Beginning in 2011, Washington engineered the destabilization of Syria, arming, training and promoting far-right Islamist militias against the Iranian-allied central government in Damascus, in an effort to overthrow the government of Bashar al Assad and impose a US-controlled satellite regime. Syria’s production of basic foodstuffs has fallen by more than 50 percent since the war began.

The US-backed Saudi war against Yemen is producing social collapse of similarly apocalyptic dimensions, according to recent reports from Human Rights Watch (HRW) and the UN. Equipped with new US weaponry, the Saudi-led coalition has killed thousands of civilians during a heavy bombing campaign that began in late March and continues to the present.

Coalition airstrikes reportedly killed some 200 Yemenis in a single day on Monday, adding to a significant uptick in the number of civilians killed by the Saudi-led campaign in recent weeks, according to HRW.

The months of savage bombardment by Saudi-led forces, supported directly by American military logistics and intelligence units, have completely failed in their goal of restoring the US-Saudi puppet government of Yemeni President Abd Rabbuh Mansur Hadi to power and defeating the Iran-backed Houthis,

At the same time, the air war has fueled conditions of social breakdown on the order of those produced by the US in Syria, Iraq, Libya, Somalia and Afghanistan. Outbreaks of diseases that had previously been eliminated by modern health care facilities, such as leishmaniasis and dengue fever, have been reported in Syria and Yemen. Some 20 million Yemenis are now struggling to survive without reliable access to food and water, according to a UN report this week.

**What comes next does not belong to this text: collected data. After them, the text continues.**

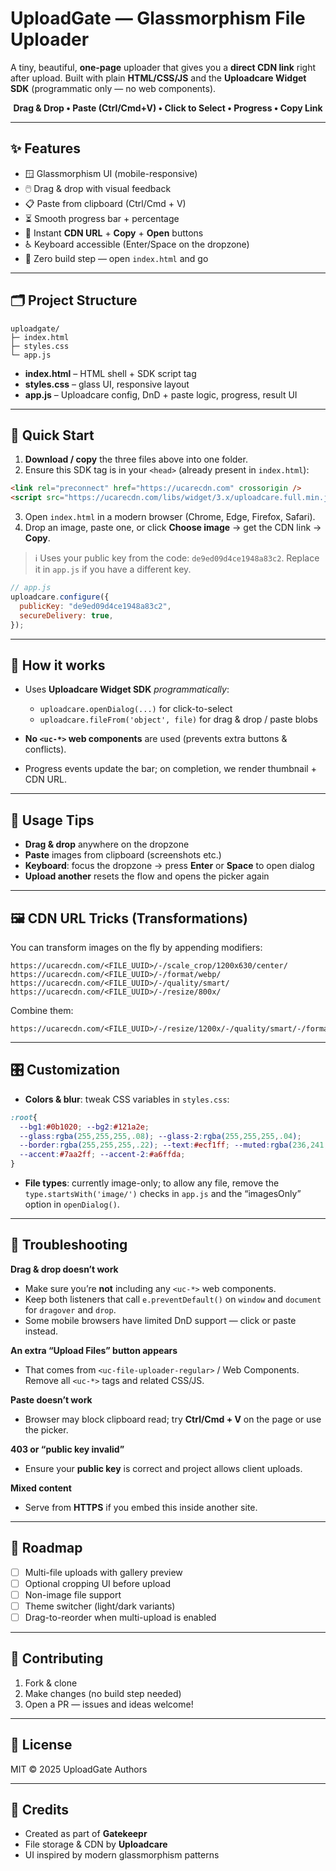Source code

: # UploadGate — Glassmorphism File Uploader

A tiny, beautiful, **one-page** uploader that gives you a **direct CDN link** right after upload.
Built with plain **HTML/CSS/JS** and the **Uploadcare Widget SDK** (programmatic only — no web components).

<div align="center">

**Drag & Drop • Paste (Ctrl/Cmd+V) • Click to Select • Progress • Copy Link**

</div>

---

## ✨ Features

* 🪟 Glassmorphism UI (mobile-responsive)
* 🖱️ Drag & drop with visual feedback
* 📋 Paste from clipboard (Ctrl/Cmd + V)
* ⏳ Smooth progress bar + percentage
* 🔗 Instant **CDN URL** + **Copy** + **Open** buttons
* ♿ Keyboard accessible (Enter/Space on the dropzone)
* 🧩 Zero build step — open `index.html` and go

---

## 🗂️ Project Structure

```
uploadgate/
├─ index.html
├─ styles.css
└─ app.js
```

* **index.html** – HTML shell + SDK script tag
* **styles.css** – glass UI, responsive layout
* **app.js** – Uploadcare config, DnD + paste logic, progress, result UI

---

## 🚀 Quick Start

1. **Download / copy** the three files above into one folder.
2. Ensure this SDK tag is in your `<head>` (already present in `index.html`):

```html
<link rel="preconnect" href="https://ucarecdn.com" crossorigin />
<script src="https://ucarecdn.com/libs/widget/3.x/uploadcare.full.min.js"></script>
```

3. Open `index.html` in a modern browser (Chrome, Edge, Firefox, Safari).
4. Drop an image, paste one, or click **Choose image** → get the CDN link → **Copy**.

> ℹ️ Uses your public key from the code: `de9ed09d4ce1948a83c2`.
> Replace it in `app.js` if you have a different key.

```js
// app.js
uploadcare.configure({
  publicKey: "de9ed09d4ce1948a83c2",
  secureDelivery: true,
});
```

---

## 🧠 How it works

* Uses **Uploadcare Widget SDK** *programmatically*:

  * `uploadcare.openDialog(...)` for click-to-select
  * `uploadcare.fileFrom('object', file)` for drag & drop / paste blobs
* **No `<uc-*>` web components** are used (prevents extra buttons & conflicts).
* Progress events update the bar; on completion, we render thumbnail + CDN URL.

---

## 🧪 Usage Tips

* **Drag & drop** anywhere on the dropzone
* **Paste** images from clipboard (screenshots etc.)
* **Keyboard**: focus the dropzone → press **Enter** or **Space** to open dialog
* **Upload another** resets the flow and opens the picker again

---

## 🖼️ CDN URL Tricks (Transformations)

You can transform images on the fly by appending modifiers:

```text
https://ucarecdn.com/<FILE_UUID>/-/scale_crop/1200x630/center/
https://ucarecdn.com/<FILE_UUID>/-/format/webp/
https://ucarecdn.com/<FILE_UUID>/-/quality/smart/
https://ucarecdn.com/<FILE_UUID>/-/resize/800x/
```

Combine them:

```text
https://ucarecdn.com/<FILE_UUID>/-/resize/1200x/-/quality/smart/-/format/webp/
```

---

## 🎛️ Customization

* **Colors & blur**: tweak CSS variables in `styles.css`:

```css
:root{
  --bg1:#0b1020; --bg2:#121a2e;
  --glass:rgba(255,255,255,.08); --glass-2:rgba(255,255,255,.04);
  --border:rgba(255,255,255,.22); --text:#ecf1ff; --muted:rgba(236,241,255,.64);
  --accent:#7aa2ff; --accent-2:#a6ffda;
}
```

* **File types**: currently image-only; to allow any file, remove the `type.startsWith('image/')` checks in `app.js` and the “imagesOnly” option in `openDialog()`.

---

## 🧯 Troubleshooting

**Drag & drop doesn’t work**

* Make sure you’re **not** including any `<uc-*>` web components.
* Keep both listeners that call `e.preventDefault()` on `window` and `document` for `dragover` and `drop`.
* Some mobile browsers have limited DnD support — click or paste instead.

**An extra “Upload Files” button appears**

* That comes from `<uc-file-uploader-regular>` / Web Components. Remove all `<uc-*>` tags and related CSS/JS.

**Paste doesn’t work**

* Browser may block clipboard read; try **Ctrl/Cmd + V** on the page or use the picker.

**403 or “public key invalid”**

* Ensure your **public key** is correct and project allows client uploads.

**Mixed content**

* Serve from **HTTPS** if you embed this inside another site.

---

## 🧩 Roadmap

* [ ] Multi-file uploads with gallery preview
* [ ] Optional cropping UI before upload
* [ ] Non-image file support
* [ ] Theme switcher (light/dark variants)
* [ ] Drag-to-reorder when multi-upload is enabled

---

## 🤝 Contributing

1. Fork & clone
2. Make changes (no build step needed)
3. Open a PR — issues and ideas welcome!

---

## 📜 License

MIT © 2025 UploadGate Authors

---

## 🙏 Credits

* Created as part of **Gatekeepr**
* File storage & CDN by **Uploadcare**
* UI inspired by modern glassmorphism patterns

Undeterred by an endless series of debacles, the response of the Obama administration is responding with a more aggressive region-wide military strategy targeting Syria, Yemen, Iraq and other unnamed countries, according to US officials cited by the Wall Street Journal this week.

Joint Chiefs of Staff chairman General Martin Dempsey and Defense Secretary Ashton Carter outlined plans to intensify support for Kurdish and Sunni militant groups on the ground in both Syria and Iraq, and to escalate the air war against both countries, during a Senate Armed Services Committee hearing this week.

Dempsey and Carter shared the view, espoused by a chorus of leading senators, that the success of the Iraq-Syria campaign, supposedly waged to destroy the al Qaeda split-off group Islamic State in Iraq and Syria (ISIS), actually hinges on the removal of Assad from power.